━━ Input for this task ━━

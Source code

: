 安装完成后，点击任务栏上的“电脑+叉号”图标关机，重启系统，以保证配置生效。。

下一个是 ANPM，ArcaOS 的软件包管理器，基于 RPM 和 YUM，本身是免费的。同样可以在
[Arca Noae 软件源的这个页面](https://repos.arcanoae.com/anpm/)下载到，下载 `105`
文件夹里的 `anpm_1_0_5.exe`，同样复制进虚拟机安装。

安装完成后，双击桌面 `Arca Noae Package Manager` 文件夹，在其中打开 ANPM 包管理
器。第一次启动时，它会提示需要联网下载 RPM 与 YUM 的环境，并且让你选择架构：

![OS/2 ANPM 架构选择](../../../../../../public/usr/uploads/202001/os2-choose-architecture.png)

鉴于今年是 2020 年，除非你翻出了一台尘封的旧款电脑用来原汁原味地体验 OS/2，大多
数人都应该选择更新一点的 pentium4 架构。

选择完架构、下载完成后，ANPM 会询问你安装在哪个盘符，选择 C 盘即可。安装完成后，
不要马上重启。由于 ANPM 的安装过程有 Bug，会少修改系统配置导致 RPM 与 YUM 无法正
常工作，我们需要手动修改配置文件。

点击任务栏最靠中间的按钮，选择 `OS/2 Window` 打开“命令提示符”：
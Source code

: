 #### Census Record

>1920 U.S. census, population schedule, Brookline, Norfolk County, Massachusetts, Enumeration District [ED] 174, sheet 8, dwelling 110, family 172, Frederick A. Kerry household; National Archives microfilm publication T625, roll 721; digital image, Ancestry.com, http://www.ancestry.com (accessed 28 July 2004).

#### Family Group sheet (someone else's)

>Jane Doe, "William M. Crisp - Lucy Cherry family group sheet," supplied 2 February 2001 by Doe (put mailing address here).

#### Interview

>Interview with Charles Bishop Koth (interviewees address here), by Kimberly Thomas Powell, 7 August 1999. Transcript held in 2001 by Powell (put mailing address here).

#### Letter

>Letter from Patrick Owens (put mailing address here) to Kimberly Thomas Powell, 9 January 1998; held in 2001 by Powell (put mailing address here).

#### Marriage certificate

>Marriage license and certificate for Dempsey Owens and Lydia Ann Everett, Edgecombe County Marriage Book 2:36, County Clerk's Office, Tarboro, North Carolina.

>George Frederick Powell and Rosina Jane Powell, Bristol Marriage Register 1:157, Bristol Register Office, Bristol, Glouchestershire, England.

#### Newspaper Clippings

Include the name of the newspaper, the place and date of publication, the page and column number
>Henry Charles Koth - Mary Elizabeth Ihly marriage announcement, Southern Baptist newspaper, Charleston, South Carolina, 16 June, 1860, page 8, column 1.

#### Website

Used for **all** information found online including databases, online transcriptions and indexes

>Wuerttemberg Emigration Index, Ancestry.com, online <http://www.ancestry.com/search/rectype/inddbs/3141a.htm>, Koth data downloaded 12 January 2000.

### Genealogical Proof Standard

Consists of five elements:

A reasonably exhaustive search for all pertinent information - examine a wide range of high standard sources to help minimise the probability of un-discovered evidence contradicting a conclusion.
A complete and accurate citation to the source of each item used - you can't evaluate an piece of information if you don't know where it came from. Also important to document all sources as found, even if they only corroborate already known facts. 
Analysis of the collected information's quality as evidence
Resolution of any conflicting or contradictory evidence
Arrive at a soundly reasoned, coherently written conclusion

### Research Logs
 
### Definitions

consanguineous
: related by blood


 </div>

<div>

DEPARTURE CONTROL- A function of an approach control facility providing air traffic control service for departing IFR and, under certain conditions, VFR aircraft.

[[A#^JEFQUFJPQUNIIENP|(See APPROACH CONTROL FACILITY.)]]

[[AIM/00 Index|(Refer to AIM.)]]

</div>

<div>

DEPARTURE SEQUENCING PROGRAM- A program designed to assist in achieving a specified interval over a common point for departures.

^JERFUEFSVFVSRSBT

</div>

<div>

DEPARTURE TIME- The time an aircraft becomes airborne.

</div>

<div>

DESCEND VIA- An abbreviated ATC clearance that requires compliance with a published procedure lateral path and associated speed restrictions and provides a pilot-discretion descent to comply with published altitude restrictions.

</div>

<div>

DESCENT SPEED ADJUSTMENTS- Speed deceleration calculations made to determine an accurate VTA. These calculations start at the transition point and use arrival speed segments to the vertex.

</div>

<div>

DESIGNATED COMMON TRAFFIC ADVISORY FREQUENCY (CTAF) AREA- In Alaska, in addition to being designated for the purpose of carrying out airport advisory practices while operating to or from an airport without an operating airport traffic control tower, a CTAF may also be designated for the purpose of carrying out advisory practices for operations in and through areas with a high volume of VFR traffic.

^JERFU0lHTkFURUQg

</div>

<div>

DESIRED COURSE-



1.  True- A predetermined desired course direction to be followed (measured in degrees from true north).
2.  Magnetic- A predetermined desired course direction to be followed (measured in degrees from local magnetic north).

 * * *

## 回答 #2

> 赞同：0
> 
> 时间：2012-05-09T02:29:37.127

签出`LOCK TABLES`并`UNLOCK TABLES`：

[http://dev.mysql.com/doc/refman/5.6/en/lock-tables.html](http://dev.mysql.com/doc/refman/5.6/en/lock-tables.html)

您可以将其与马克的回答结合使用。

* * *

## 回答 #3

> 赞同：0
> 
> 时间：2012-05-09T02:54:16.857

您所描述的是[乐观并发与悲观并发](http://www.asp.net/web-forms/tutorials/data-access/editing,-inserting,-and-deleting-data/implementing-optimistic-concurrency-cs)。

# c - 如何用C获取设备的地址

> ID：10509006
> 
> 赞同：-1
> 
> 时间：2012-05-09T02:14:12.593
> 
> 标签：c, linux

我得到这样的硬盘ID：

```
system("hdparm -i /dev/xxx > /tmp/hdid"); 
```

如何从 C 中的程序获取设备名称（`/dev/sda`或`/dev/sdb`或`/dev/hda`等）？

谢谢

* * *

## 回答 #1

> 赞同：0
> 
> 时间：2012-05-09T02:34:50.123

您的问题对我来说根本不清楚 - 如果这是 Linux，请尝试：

━━━

Please copy all lines of the listing in which the string "January" occurs.

>Letter from Patrick Owens (put mailing address here) to Kimberly Thomas Powell, 9 January 1998; held in 2001 by Powell (put mailing address here).
>Wuerttemberg Emigration Index, Ancestry.com, online <http://www.ancestry.com/search/rectype/inddbs/3141a.htm>, Koth data downloaded 12 January 2000.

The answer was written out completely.